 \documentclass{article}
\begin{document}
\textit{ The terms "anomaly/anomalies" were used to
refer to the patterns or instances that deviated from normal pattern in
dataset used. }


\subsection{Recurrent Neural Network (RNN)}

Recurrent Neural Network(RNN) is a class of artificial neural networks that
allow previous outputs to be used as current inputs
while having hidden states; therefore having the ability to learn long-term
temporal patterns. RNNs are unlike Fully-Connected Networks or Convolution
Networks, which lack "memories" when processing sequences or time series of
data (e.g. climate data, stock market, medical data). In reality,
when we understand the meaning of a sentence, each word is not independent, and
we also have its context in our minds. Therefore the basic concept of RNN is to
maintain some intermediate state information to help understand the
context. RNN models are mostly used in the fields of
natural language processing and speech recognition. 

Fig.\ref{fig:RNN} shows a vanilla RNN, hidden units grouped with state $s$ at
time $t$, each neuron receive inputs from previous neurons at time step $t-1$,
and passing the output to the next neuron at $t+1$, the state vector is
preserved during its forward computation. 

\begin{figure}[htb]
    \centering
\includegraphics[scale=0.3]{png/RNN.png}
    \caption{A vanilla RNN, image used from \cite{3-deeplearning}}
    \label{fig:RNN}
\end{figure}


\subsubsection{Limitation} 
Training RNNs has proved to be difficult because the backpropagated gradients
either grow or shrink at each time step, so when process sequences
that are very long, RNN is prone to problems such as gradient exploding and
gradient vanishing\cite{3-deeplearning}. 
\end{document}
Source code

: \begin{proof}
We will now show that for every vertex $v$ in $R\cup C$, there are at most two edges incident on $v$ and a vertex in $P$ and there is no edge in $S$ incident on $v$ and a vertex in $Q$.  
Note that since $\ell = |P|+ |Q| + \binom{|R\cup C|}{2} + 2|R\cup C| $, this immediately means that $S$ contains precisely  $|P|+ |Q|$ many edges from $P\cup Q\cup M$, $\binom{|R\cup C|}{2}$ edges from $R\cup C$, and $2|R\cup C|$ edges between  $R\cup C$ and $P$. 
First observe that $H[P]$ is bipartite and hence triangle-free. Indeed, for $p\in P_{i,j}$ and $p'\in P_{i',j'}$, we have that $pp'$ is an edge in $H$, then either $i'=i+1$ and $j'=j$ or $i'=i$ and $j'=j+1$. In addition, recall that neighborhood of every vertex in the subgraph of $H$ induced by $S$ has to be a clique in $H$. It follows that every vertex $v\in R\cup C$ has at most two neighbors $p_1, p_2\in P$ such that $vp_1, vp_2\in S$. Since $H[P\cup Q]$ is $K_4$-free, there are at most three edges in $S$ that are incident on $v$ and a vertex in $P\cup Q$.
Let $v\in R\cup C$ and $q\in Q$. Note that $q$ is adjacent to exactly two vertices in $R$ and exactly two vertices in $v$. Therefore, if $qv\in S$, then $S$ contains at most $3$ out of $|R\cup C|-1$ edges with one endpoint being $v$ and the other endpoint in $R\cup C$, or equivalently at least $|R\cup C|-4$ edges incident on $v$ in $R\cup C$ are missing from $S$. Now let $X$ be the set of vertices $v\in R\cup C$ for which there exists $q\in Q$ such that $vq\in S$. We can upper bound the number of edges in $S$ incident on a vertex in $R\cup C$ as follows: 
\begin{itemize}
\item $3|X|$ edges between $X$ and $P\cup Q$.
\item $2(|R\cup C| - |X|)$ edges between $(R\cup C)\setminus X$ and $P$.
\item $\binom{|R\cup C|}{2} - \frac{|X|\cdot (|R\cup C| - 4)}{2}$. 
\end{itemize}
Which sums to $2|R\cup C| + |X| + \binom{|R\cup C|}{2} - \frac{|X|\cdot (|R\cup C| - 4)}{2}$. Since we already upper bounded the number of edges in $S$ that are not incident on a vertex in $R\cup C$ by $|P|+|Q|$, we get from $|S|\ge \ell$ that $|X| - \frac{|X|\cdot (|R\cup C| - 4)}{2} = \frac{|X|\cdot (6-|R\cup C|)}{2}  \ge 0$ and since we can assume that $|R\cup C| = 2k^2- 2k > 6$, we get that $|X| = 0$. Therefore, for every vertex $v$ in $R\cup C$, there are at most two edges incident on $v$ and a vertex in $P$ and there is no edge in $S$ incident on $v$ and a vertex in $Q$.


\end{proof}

Description of the task » Return every line from the one holding "Let $v\in R\cup" through the end of the data, exactly as it appears, with both ends kept and nothing else.

Answer section »
Let $v\in R\cup C$ and $q\in Q$. Note that $q$ is adjacent to exactly two vertices in $R$ and exactly two vertices in $v$. Therefore, if $qv\in S$, then $S$ contains at most $3$ out of $|R\cup C|-1$ edges with one endpoint being $v$ and the other endpoint in $R\cup C$, or equivalently at least $|R\cup C|-4$ edges incident on $v$ in $R\cup C$ are missing from $S$. Now let $X$ be the set of vertices $v\in R\cup C$ for which there exists $q\in Q$ such that $vq\in S$. We can upper bound the number of edges in $S$ incident on a vertex in $R\cup C$ as follows: 
\begin{itemize}
\item $3|X|$ edges between $X$ and $P\cup Q$.
\item $2(|R\cup C| - |X|)$ edges between $(R\cup C)\setminus X$ and $P$.
\item $\binom{|R\cup C|}{2} - \frac{|X|\cdot (|R\cup C| - 4)}{2}$. 
\end{itemize}
Which sums to $2|R\cup C| + |X| + \binom{|R\cup C|}{2} - \frac{|X|\cdot (|R\cup C| - 4)}{2}$. Since we already upper bounded the number of edges in $S$ that are not incident on a vertex in $R\cup C$ by $|P|+|Q|$, we get from $|S|\ge \ell$ that $|X| - \frac{|X|\cdot (|R\cup C| - 4)}{2} = \frac{|X|\cdot (6-|R\cup C|)}{2}  \ge 0$ and since we can assume that $|R\cup C| = 2k^2- 2k > 6$, we get that $|X| = 0$. Therefore, for every vertex $v$ in $R\cup C$, there are at most two edges incident on $v$ and a vertex in $P$ and there is no edge in $S$ incident on $v$ and a vertex in $Q$.


\end{proof}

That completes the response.